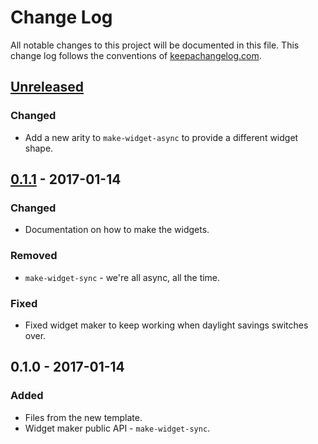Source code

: # Change Log
All notable changes to this project will be documented in this file. This change log follows the conventions of [keepachangelog.com](http://keepachangelog.com/).

## [Unreleased]
### Changed
- Add a new arity to `make-widget-async` to provide a different widget shape.

## [0.1.1] - 2017-01-14
### Changed
- Documentation on how to make the widgets.

### Removed
- `make-widget-sync` - we're all async, all the time.

### Fixed
- Fixed widget maker to keep working when daylight savings switches over.

## 0.1.0 - 2017-01-14
### Added
- Files from the new template.
- Widget maker public API - `make-widget-sync`.

[Unreleased]: https://github.com/your-name/kibe/compare/0.1.1...HEAD
[0.1.1]: https://github.com/your-name/kibe/compare/0.1.0...0.1.1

Directions for this task: Please transcribe the entries exactly, omitting the images.

Response to the exercise:
Source code

: # Change Log
All notable changes to this project will be documented in this file. This change log follows the conventions of [keepachangelog.com](http://keepachangelog.com/).

## [Unreleased]
### Changed
- Add a new arity to `make-widget-async` to provide a different widget shape.

## [0.1.1] - 2017-01-14
### Changed
- Documentation on how to make the widgets.

### Removed
- `make-widget-sync` - we're all async, all the time.

### Fixed
- Fixed widget maker to keep working when daylight savings switches over.

## 0.1.0 - 2017-01-14
### Added
- Files from the new template.
- Widget maker public API - `make-widget-sync`.

[Unreleased]: https://github.com/your-name/kibe/compare/0.1.1...HEAD
[0.1.1]: https://github.com/your-name/kibe/compare/0.1.0...0.1.1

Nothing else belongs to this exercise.